Tra le segnalazioni raccolte dall’organizzazione sindacale ci sono anche quelle relative alla biancheria destinata ai detenuti. Ai nuovi ingressi, in alcuni casi, verrebbe consegnato un solo lenzuolo. Ma le difficoltà riguarderebbero anche gli arredi: nelle sezioni, secondo l’Osapp, mancherebbero tavoli, sedie, sgabelli e altre dotazioni considerate indispensabili per la normale funzionalità degli ambienti.
A preoccupare il sindacato è anche il fronte della sicurezza.
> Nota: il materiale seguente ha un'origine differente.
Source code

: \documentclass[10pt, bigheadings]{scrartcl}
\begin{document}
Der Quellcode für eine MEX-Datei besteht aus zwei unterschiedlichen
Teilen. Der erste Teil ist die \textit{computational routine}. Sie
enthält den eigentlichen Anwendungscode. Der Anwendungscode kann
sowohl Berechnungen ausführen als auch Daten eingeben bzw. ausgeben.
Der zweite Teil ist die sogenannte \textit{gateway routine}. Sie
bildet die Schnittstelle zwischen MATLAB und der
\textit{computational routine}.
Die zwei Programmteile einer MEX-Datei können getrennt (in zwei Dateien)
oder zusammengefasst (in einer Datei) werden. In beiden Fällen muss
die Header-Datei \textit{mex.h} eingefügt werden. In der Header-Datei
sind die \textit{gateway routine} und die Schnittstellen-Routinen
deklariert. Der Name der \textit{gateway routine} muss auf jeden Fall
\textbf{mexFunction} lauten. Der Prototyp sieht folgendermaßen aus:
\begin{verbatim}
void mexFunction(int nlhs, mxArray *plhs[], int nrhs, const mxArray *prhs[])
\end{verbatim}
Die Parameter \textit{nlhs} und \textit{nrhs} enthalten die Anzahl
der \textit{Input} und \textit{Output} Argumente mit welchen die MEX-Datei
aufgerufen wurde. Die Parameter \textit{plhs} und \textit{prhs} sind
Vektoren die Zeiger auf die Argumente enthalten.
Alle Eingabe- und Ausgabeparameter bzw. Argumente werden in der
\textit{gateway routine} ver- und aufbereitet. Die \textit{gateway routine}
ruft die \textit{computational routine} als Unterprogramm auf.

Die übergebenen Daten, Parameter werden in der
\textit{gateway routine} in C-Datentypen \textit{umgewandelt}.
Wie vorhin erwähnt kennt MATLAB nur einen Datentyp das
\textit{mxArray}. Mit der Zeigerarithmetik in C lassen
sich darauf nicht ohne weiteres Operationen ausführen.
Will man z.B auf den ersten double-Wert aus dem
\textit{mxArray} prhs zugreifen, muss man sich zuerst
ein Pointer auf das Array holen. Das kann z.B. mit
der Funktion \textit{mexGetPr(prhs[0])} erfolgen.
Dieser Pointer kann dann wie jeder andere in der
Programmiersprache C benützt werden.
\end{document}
Dall’inizio dell’anno, riferisce l’Osapp, sarebbero state circa 60 le aggressioni registrate all’interno del carcere. Un dato che, secondo l’organizzazione, si aggiunge alle già evidenti difficoltà nella gestione quotidiana dell’istituto.
«Mancano le lenzuola, mancano gli arredi, le condizioni igieniche e strutturali sono preoccupanti e abbiamo raggiunto 60 aggressioni dall’inizio dell’anno», afferma il segretario generale dell’Osapp, Leo Beneduci. Il sindacalista sollecita verifiche direttamente sul posto, dopo la richiesta di un’ispezione capillare avanzata nei giorni scorsi.
L’obiettivo, spiega Beneduci, è verificare concretamente le condizioni del carcere, passando «reparto per reparto, sezione per sezione, ambiente per ambiente», senza limitarsi alle rassicurazioni fornite sul piano formale.